Lovak pitvarremegésének gyógykezelése szájon át adott kinidin-szulfáttal - Esetismertetések
Abstract
SUMMARY
Background: Atrial fibrillation is a relatively common and significant arrhythmia in horses, but the Hungarian literature lacks the information about its clinical presentation, diagnosis and therapy.Objectives: To present five cases of atrial fibrillation treated with orally admin-istered quinidine sulphate. Materials and methods: Descriptive clinical report. Results and discussion: Five adult horses with suspected atrial fibrillation based on cardiac auscultation were referred for further investigation and therapy. Four of them showed exercise intolerance, as well. Based on previous physical examinations, haematology and biochemistry, systemic diseases were excluded. On presentation, all horses were bright, alert and responsive, and they did not show signs of congestive heart failure. Atrial fibrillation was confirmed by resting electrocardiography using base-apex lead in all cases. Echocardiography revealed normal findings in three horses, mild left ventricular dilation and aortic regurgitation in one animal, and moderate aortic root and left ventricular dilation in another one. Fractional shortening of the left ventricle was decreased in this horse. Cardioversion with oral quinidine sulphate, administered via a nasogastric tube was attempted in four cases.
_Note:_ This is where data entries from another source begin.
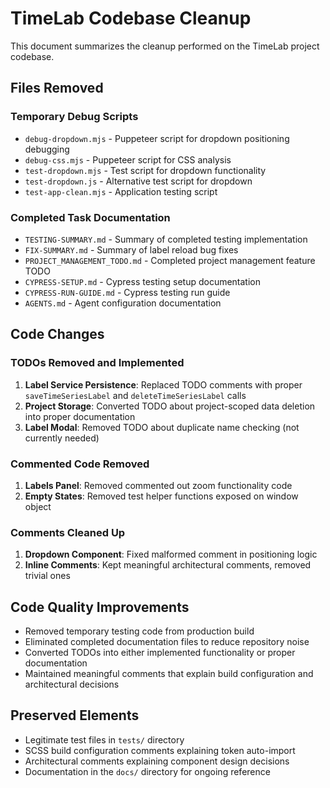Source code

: # TimeLab Codebase Cleanup

This document summarizes the cleanup performed on the TimeLab project codebase.

## Files Removed

### Temporary Debug Scripts

- `debug-dropdown.mjs` - Puppeteer script for dropdown positioning debugging
- `debug-css.mjs` - Puppeteer script for CSS analysis
- `test-dropdown.mjs` - Test script for dropdown functionality
- `test-dropdown.js` - Alternative test script for dropdown
- `test-app-clean.mjs` - Application testing script

### Completed Task Documentation

- `TESTING-SUMMARY.md` - Summary of completed testing implementation
- `FIX-SUMMARY.md` - Summary of label reload bug fixes
- `PROJECT_MANAGEMENT_TODO.md` - Completed project management feature TODO
- `CYPRESS-SETUP.md` - Cypress testing setup documentation
- `CYPRESS-RUN-GUIDE.md` - Cypress testing run guide
- `AGENTS.md` - Agent configuration documentation

## Code Changes

### TODOs Removed and Implemented

1. **Label Service Persistence**: Replaced TODO comments with proper `saveTimeSeriesLabel` and `deleteTimeSeriesLabel` calls
2. **Project Storage**: Converted TODO about project-scoped data deletion into proper documentation
3. **Label Modal**: Removed TODO about duplicate name checking (not currently needed)

### Commented Code Removed

1. **Labels Panel**: Removed commented out zoom functionality code
2. **Empty States**: Removed test helper functions exposed on window object

### Comments Cleaned Up

1. **Dropdown Component**: Fixed malformed comment in positioning logic
2. **Inline Comments**: Kept meaningful architectural comments, removed trivial ones

## Code Quality Improvements

- Removed temporary testing code from production build
- Eliminated completed documentation files to reduce repository noise
- Converted TODOs into either implemented functionality or proper documentation
- Maintained meaningful comments that explain build configuration and architectural decisions

## Preserved Elements

- Legitimate test files in `tests/` directory
- SCSS build configuration comments explaining token auto-import
- Architectural comments explaining component design decisions
- Documentation in the `docs/` directory for ongoing reference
This treatment was successful after two or three doses in two horses which remained in sinus rhythm until discharge from the hospital. Follow-up electrocardiography four to eight weeks later revealed sinus rhythm in both cases. One horse converted back to sinus rhythm after six doses of quinidine and two doses of oral digoxin, but later atrial fibrillation recurred. One horse started to show moderate colic signs and tachycardia after the third dose of quinidine, therefore the treatment was ceased. The last case which was doing only very light work, was not treated by the request of the owner. Our findings highlight the importance of performing cardiac auscultation and ECG on horses with exercise intolerance.